Women's Philharmonic Advocacy

Monday Link Round Up: July 25, 2016

by sarah - July 25th, 2016

News to start your week!

ICYMI, Philip Clark shared his thoughts in The Guardian in a blog post titled “Where have the great composers gone?”  His thesis is, essentially, that contemporary music doesn’t compare to composers like Britten, Tippet, Davies, and Birswistle.  You can read the full piece here.  What’s most important about this piece is the other responses it has solicited.

Susanna Eastburn, the chief executive of Sound and Music, “the UK’s leading organization for new music”, shared her response as an op-ed in The Guardian.  

Joshua Mosman, of the San Francisco Chronicle also responded.

 

It is Marin Alsop’s 25th season with the Cabrillo Festival – and her final one.  Good Times, Santa Cruz County’s weekly newspaper, shares a profile about Alsop and the festival she helped shape over the past two and a half decades.

 

There are two new recordings of chamber works to be excited about – Andrew Clements reviews the Berlin Oboe Quartet in their new recording of contemporary works, including work by Helen Grime (calling the album a “thoroughly rewarding collection, superbly played and recorded).  There is also a new recording of Grażyna Bacewicz’s seven string quartets by The Silesian Quartet.  Erica Jeal has the review, and compares this new recording to the Lutoslawski Quartet’s recording of the same works that were released last year.

 

As always, what did we miss?  What are you reading?  Leave us a comment and let us know!

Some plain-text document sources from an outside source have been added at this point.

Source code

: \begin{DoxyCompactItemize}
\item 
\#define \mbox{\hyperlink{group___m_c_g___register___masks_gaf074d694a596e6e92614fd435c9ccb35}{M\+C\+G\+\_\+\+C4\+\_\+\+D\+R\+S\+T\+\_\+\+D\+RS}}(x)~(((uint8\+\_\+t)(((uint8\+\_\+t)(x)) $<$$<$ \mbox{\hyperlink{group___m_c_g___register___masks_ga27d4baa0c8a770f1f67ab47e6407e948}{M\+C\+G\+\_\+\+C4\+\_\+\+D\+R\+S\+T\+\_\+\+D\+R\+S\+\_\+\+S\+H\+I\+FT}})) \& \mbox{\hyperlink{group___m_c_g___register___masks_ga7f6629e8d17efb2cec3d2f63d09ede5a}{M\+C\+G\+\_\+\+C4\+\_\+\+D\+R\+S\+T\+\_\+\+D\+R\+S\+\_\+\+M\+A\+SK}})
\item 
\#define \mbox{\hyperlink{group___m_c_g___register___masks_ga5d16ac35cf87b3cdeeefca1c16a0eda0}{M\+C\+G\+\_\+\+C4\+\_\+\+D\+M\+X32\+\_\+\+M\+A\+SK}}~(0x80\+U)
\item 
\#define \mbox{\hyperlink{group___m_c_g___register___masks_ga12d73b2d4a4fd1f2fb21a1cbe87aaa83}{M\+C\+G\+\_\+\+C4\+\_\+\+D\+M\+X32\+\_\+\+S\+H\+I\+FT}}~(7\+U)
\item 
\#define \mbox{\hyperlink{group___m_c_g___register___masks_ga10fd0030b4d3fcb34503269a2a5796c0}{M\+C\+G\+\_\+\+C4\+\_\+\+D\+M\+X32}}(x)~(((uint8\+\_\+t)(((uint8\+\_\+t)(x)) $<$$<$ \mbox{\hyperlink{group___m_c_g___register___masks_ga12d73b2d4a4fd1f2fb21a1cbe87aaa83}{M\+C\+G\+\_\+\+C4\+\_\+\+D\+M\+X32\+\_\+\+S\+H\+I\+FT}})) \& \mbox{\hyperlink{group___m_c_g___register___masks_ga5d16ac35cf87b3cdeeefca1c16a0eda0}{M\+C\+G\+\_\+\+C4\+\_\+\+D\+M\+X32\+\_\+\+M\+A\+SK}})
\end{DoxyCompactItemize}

Diverse Programming at the Lake Superior Chamber Orchestra

by sarah - July 20th, 2016

NewLogoSmallMore and more ensembles have been embracing the summer festival season in recent years, and using the opportunity to explore new approaches in performance venues and programming.

The Lake Superior Chamber Orchestra is one of the most established summer ensembles, first established in 1987 to extend the classical music season into the summer months.  Though always committed to a diverse and engaging programming, the work of Artistic Director Warren Friesen in recent years is particularly commendable – which is why the LSCO is a recipient of a WPA Performance Grant.

The 2016 season boasts four concerts, three of which include a work by a woman composer:

July 21: Germaine Tailleferre – Double Concerto for Piano, Flute, and Strings

July 28: Alice Mary Smith – “Allegretto amorevolle” from Symphony in C Minor

August 4: Tina Davidson – Celestial Turnings for strings

 

See the full repertoire for each concert for the 2016 season here – which will also show the brilliant programming of each concert, pairing contemporary and historic composers brilliantly!  I am particularly excited for the inclusion of work by Alice Mary Smith – have a listen to her work below:

Congratulations to the LSCO!  I’m already looking forward to seeing what the 2017 season will bring!

Monday Link Round Up: July 18, 2016

by sarah - July 18th, 2016

News to start your week!

 

New Music Box has the fellows and finalists of the New York Foundation of the Arts Artists’ Fellowship Program – including Lisa Bielawa, Du Yun, Stephanie Griffin, Sarah Hennies, Molly Herron, and Angelica Negrón.  Read more here.

 

Patti Niemi, percussionist with the San Francisco Opera Orchestra, has a new memoir about her experiences as a professional musician titled Sticking it Out.  She spoke with Sam Briger on Fresh Air.  Read the transcript here, or listen to the conversation below:

 

There is now funding in Britain to encourage orchestras to perform works by contemporary British composers.  Gillian Moore of The Guardian has the story – and a list of suggestions, including works by Helen Grime, Errollyn Wallen, and Tansy Davies.  Read the full story, and listen to excerpts, here.

 

The News & Record in Greensboro, NC has a story about Eastern Music Festival’s conducting training program, now in it’s second year.  The 8 fellows include 5 women and 3 men from across the globe.  Read more here.

 

What did we miss?  What are you reading?  Leave us a comment and link below!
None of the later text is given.